This week I’d like to introduce Pat Boss, our project manager for Mountain Communities Fire Safe Council.
Those of you who have been around this mountain for any length of time, and I’m talking 50-plus years or more, may have known him as a lad wreaking havoc in his youth. He had bit parts in local movies, was successful in real estate and had a career with the U.S. Forest Service. He and his wife, Jan, owned and operated the original Jan’s Red Kettle for many years.
His knowledge of the forest and the topography is what makes Pat a valuable resource in our community through his position.
When a homeowner, seeking help in making their property fire safe, makes contact with our office, they are generally put in touch with Pat. An appointment is made to meet at the property with the owner.
Once at the property, our project manager will observe the boundaries of the parcel, and see how any work that might be done may also benefit neighboring property. The scope of the work to be done is always designed around Public Resource Code, section 4291, defensible space.
The state Legislature enacted this mandate in 2005. “Under the law, property owners in mountainous areas, forest-covered lands or any land that is covered with flammable material must create, at minimum, a 100-foot defensible space (or to the property line) around their homes and other structures.” This does not mean the property must be clear cut to bare soil.

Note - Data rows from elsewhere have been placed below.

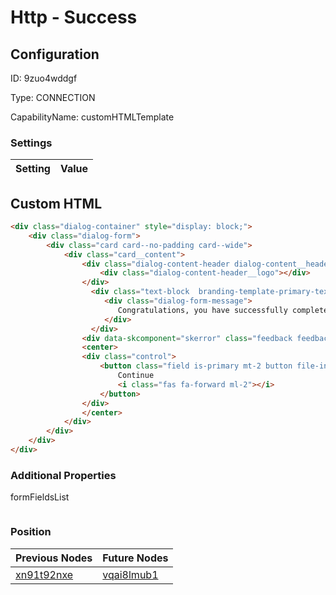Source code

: # Http - Success
## Configuration
ID:  9zuo4wddgf

Type: CONNECTION 

CapabilityName: customHTMLTemplate

### Settings
| Setting | Value  |
| :------------------------ | ---------------------------------------- |
 


## Custom HTML
```html
<div class="dialog-container" style="display: block;">
    <div class="dialog-form">
        <div class="card card--no-padding card--wide">
            <div class="card__content">
                <div class="dialog-content-header dialog-content__header">
                    <div class="dialog-content-header__logo"></div>
                </div>				
                  <div class="text-block  branding-template-primary-text" style="margin-top: 20px; margin-bottom:25px">
                     <div class="dialog-form-message">
                        Congratulations, you have successfully completed the profile management flow!
                     </div>
                  </div>
				<div data-skcomponent="skerror" class="feedback feedback--error sk-alert sk-alert-danger has-text-danger has-background-danger-light" data-id="feedback" data-skvisibility=""></div>
				<center>
                <div class="control">
					<button class="field is-primary mt-2 button file-input--button button--primary brand-primary-bg form-group__button" data-id="button" type="submit" data-skcomponent="skbutton" data-skbuttontype="form-submit" data-skform="usernamePasswordForm" data-skbuttonvalue="submit">
                        Continue 
						<i class="fas fa-forward ml-2"></i>
					</button>
				</div>
                </center>
			</div>
		</div>
	</div>
</div>

```


### Additional Properties
formFieldsList
 ```json 

```




### Position
| Previous Nodes | Future Nodes |
| :------------- | ------------ |
| [xn91t92nxe](./xn91t92nxe.md) | [vqai8lmub1](./vqai8lmub1.md) |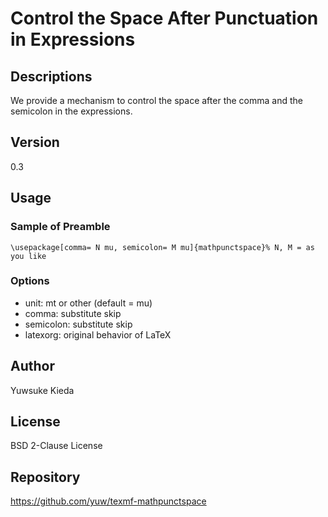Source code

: # Control the Space After Punctuation in Expressions

## Descriptions

We provide a mechanism to control the space after the comma and the semicolon in the expressions.

## Version

0.3

## Usage

### Sample of Preamble

```
\usepackage[comma= N mu, semicolon= M mu]{mathpunctspace}% N, M = as you like
```

### Options

 * unit: mt or other (default = mu)
 * comma: substitute skip
 * semicolon: substitute skip
 * latexorg: original behavior of LaTeX

## Author

Yuwsuke Kieda

## License

BSD 2-Clause License

## Repository

https://github.com/yuw/texmf-mathpunctspace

Pat will walk and evaluate the property to see how best to accomplish the reduction and thinning of excess fuels. Vegetation is flagged or marked for trimming or removal. All of this is done with the goal of meeting the requirements of PRC 4291.

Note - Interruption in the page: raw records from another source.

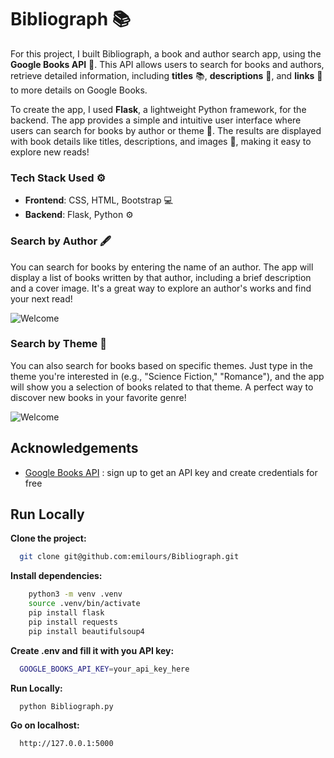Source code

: 
# Bibliograph 📚

For this project, I built Bibliograph, a book and author search app, using the **Google Books API** 📖. This API allows users to search for books and authors, retrieve detailed information, including **titles** 📚, **descriptions** 📝, and **links** 🔗 to more details on Google Books.

To create the app, I used **Flask**, a lightweight Python framework, for the backend. The app provides a simple and intuitive user interface where users can search for books by author or theme 📖. The results are displayed with book details like titles, descriptions, and images 📸, making it easy to explore new reads!

### **Tech Stack Used** ⚙️

- **Frontend**: CSS, HTML, Bootstrap 💻  
- **Backend**: Flask, Python ⚙️

###  **Search by Author** 🖋️
You can search for books by entering the name of an author. The app will display a list of books written by that author, including a brief description and a cover image. It's a great way to explore an author's works and find your next read!

![Welcome](assets/searchByAuthor.gif)

###  **Search by Theme** 🔮
You can also search for books based on specific themes. Just type in the theme you're interested in (e.g., "Science Fiction," "Romance"), and the app will show you a selection of books related to that theme. A perfect way to discover new books in your favorite genre!

![Welcome](assets/searchByTheme.gif)



## Acknowledgements

 - [Google Books API](https://developers.google.com/books/docs/v1/getting_started?hl=fr) : sign up to get an API key and create credentials for free



## Run Locally

**Clone the project:**

```bash
  git clone git@github.com:emilours/Bibliograph.git
```

**Install dependencies:**

```bash
    python3 -m venv .venv
    source .venv/bin/activate
    pip install flask
    pip install requests
    pip install beautifulsoup4
```

**Create .env and fill it with you API key:**

```bash
  GOOGLE_BOOKS_API_KEY=your_api_key_here
```

**Run Locally:**

```bash
  python Bibliograph.py
```

**Go on localhost:**

```bash
  http://127.0.0.1:5000
```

This process also becomes an education for the homeowner as the benefits of this work on their particular parcel is explained by Pat. He may also offer other suggestions based on his observations on how to further protect one’s home in the event of a wildfire.
This consultation and property evaluation is provided at no cost from MCFSC.

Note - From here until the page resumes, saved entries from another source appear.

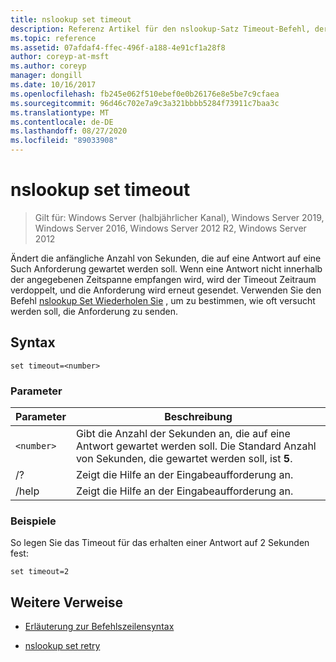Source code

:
 ```yaml
---
title: nslookup set timeout
description: Referenz Artikel für den nslookup-Satz Timeout-Befehl, der die anfängliche Anzahl von Sekunden ändert, die auf eine Antwort auf eine Such Anforderung gewartet werden soll.
ms.topic: reference
ms.assetid: 07afdaf4-ffec-496f-a188-4e91cf1a28f8
author: coreyp-at-msft
ms.author: coreyp
manager: dongill
ms.date: 10/16/2017
ms.openlocfilehash: fb245e062f510ebef0e0b26176e8e5be7c9cfaea
ms.sourcegitcommit: 96d46c702e7a9c3a321bbbb5284f73911c7baa3c
ms.translationtype: MT
ms.contentlocale: de-DE
ms.lasthandoff: 08/27/2020
ms.locfileid: "89033908"
---
```

# <a name="nslookup-set-timeout"></a>nslookup set timeout

> Gilt für: Windows Server (halbjährlicher Kanal), Windows Server 2019, Windows Server 2016, Windows Server 2012 R2, Windows Server 2012

Ändert die anfängliche Anzahl von Sekunden, die auf eine Antwort auf eine Such Anforderung gewartet werden soll. Wenn eine Antwort nicht innerhalb der angegebenen Zeitspanne empfangen wird, wird der Timeout Zeitraum verdoppelt, und die Anforderung wird erneut gesendet. Verwenden Sie den Befehl [nslookup Set Wiederholen Sie](nslookup-set-retry.md) , um zu bestimmen, wie oft versucht werden soll, die Anforderung zu senden.

## <a name="syntax"></a>Syntax

```
set timeout=<number>
```

### <a name="parameters"></a>Parameter

| Parameter | Beschreibung |
| ---------- | ---------- |
| `<number>` | Gibt die Anzahl der Sekunden an, die auf eine Antwort gewartet werden soll. Die Standard Anzahl von Sekunden, die gewartet werden soll, ist **5**. |
| /? | Zeigt die Hilfe an der Eingabeaufforderung an. |
| /help | Zeigt die Hilfe an der Eingabeaufforderung an. |

### <a name="examples"></a>Beispiele

So legen Sie das Timeout für das erhalten einer Antwort auf 2 Sekunden fest:

```
set timeout=2
```

## <a name="additional-references"></a>Weitere Verweise

- [Erläuterung zur Befehlszeilensyntax](command-line-syntax-key.md)

- [nslookup set retry](nslookup-set-retry.md)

The property owner can choose to do the work themselves, if they are able, or use someone they have worked with before. If the work suggested is large and quite involved, the owner may want to consider a licensed tree contractor.
Financial aid through MCFSC is grant money that can be applied for fuel-reduction work.
Here is an example. Let’s say this homeowner decides to take advantage of our grant. An application would be filled out between owner and MCFSC. Pat’s description and narrative of the design, work to be done and job specifications are documented. This document is then put out to bid to a pool of local, licensed and insured tree contractors who meet the requirements of MCFSC and the grant.
They have one week to inspect or evaluate the job and submit their bid to perform the work outlined in the request. The project manager and one board member open the submitted bids. The bid for the job is then awarded to the lowest bidder.
Should the property owner agree with going forward in using the financial aid of the grant, a Property Owners Agreement is signed and payment of the owners cost share is collected.
The tree contractor will then contact the owner and schedule the work. When the work is completed, Pat makes an inspection. He adds “after” photos to go with those taken before work was begun to document and go in the file that has been created.
If the property owner is satisfied with the work, they will sign off on the Property Owners Agreement form. The tree contractor is notified that the work is completed and he submits his paperwork for payment. The homeowner’s cost-share payment is then deposited.
Our grants are a 65/35 cost share, meaning that the grant pays for 65 percent of the cost and the property owner pays 35 percent. For example, a property owner would only pay $350 of a $1,000 job.
We apply and obtain most of our grants from the California Fire Safe Council.
With this work completed, the goal is not only for this property to pass its annual fire inspection that both Cal Fire and Idyllwild Fire Protection District perform on our mountain, but to make to it more defensible in the event of a wildfire.